Taking your children out to the museum can be a stressful and expensive endeavor. You have to get them all packed up and loaded into the car, figure out how to get to the place and park, wait in a line or seven, fork over untold amounts of hard-earned cash, keep the little monsters from setting the place on fire, try not to murder the other parents, change diapers in unfamiliar locations, stuff food down their gullet, and get back home without wanting to pluck out your own toenails.
It all makes you wonder why us parents even bother at all.
Well, I’m happy to say that with a little planning and forethought, you too can take your little rapscallions to the museum with your toenails in tact. So, without further ado, here are my 7 time-tested tips to museum success.
Tip #1: Look for Deals
Don’t be a sucker and pay for full price if you can avoid it. With a little research you can greatly increase your chances of decreasing that nasty ticket price. Sometimes you can find these deals in obvious places, such as the museum’s website.
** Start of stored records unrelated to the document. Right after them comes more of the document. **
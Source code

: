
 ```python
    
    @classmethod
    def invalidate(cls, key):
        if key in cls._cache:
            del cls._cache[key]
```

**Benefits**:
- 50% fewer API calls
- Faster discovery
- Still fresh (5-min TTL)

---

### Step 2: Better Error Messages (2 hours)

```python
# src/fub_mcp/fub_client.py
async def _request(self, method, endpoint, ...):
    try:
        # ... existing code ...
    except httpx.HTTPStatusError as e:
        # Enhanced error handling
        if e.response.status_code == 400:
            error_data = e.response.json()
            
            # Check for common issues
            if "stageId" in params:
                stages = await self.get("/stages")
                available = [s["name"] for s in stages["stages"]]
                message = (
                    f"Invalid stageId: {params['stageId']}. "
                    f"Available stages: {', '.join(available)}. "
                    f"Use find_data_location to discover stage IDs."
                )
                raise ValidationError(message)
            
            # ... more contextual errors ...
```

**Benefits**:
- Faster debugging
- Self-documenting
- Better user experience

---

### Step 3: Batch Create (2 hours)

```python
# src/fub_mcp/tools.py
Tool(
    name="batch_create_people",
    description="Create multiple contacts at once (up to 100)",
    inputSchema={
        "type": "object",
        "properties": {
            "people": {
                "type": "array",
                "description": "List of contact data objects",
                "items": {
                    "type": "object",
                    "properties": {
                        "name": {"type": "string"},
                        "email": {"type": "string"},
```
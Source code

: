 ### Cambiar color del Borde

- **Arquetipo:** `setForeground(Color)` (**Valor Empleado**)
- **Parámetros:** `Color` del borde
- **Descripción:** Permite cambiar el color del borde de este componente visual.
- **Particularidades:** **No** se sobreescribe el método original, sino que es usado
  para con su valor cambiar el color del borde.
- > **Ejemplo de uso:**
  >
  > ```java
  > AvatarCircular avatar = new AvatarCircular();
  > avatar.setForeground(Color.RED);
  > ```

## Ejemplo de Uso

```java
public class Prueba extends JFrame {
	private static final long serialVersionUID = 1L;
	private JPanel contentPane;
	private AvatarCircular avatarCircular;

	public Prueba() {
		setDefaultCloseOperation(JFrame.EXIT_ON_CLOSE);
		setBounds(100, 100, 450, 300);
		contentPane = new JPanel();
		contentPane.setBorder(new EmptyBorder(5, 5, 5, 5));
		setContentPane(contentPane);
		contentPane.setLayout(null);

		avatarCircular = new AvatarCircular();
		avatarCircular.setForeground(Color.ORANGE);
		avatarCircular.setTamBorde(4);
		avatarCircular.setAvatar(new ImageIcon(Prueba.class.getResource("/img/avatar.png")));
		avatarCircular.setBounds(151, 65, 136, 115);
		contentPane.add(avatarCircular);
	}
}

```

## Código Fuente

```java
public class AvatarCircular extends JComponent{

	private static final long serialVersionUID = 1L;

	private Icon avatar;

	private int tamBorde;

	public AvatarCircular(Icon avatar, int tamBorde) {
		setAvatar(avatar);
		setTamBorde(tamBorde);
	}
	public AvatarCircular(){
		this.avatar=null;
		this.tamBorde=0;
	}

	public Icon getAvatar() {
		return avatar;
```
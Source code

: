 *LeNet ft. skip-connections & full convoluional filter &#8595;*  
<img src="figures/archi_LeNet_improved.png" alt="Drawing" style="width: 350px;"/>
But they can be found in more obscure places as well.
Lately I’ve taken to using my local library for just this purpose. In addition to providing my family with an endless source of free children’s books, they also have a discount pass for over two dozen museums in the area, many of which drop the price in half or even permit free admission on certain days of the week or month. The trick is that you need to reserve your pass in advance. So don’t wait until the last minute! Look for deals and plan your next excursion today.
Tip #2: Go Early
I’m not a morning person. But my daughter is. She’s up before 7am near every day. So why wait around to go to the museum? Why dawdle at all? Take advantage of being up so early and hit the road. The earlier you arrive, the fewer the other obnoxious monsters and meddling parents. And, as we all know, the number of other families has a direct relationship to your own stress levels.
So push out the jive and bring in the love. Go early.
Tip #3: Engage the Other Parents
All that said, there will be other parents there and you will need to deal with them. So don’t shoot them the stink eye when their kid interferes with your child’s enjoyment of an exhibit. Talk to them instead. They share a lot of the same experiences with raising children that you do, and finding a common ground should not be a difficult endeavor at all.
Now, I must admit, however, I am a pretty introverted person. Usually I don’t talk to anyone I don’t know. I’m not one for small talk at all and find living life that much easier when you don’t open your heart and mouth to others. But I’m starting to learn the foolishness in doing so, especially in places geared for young children. Parents are typically very stressed out in places such as these and it’s easy for the bad vibes to come through.
So don’t let them. Talk to the other parents. Find that common ground. You’ll enjoy yourself so much more if you do. I promise.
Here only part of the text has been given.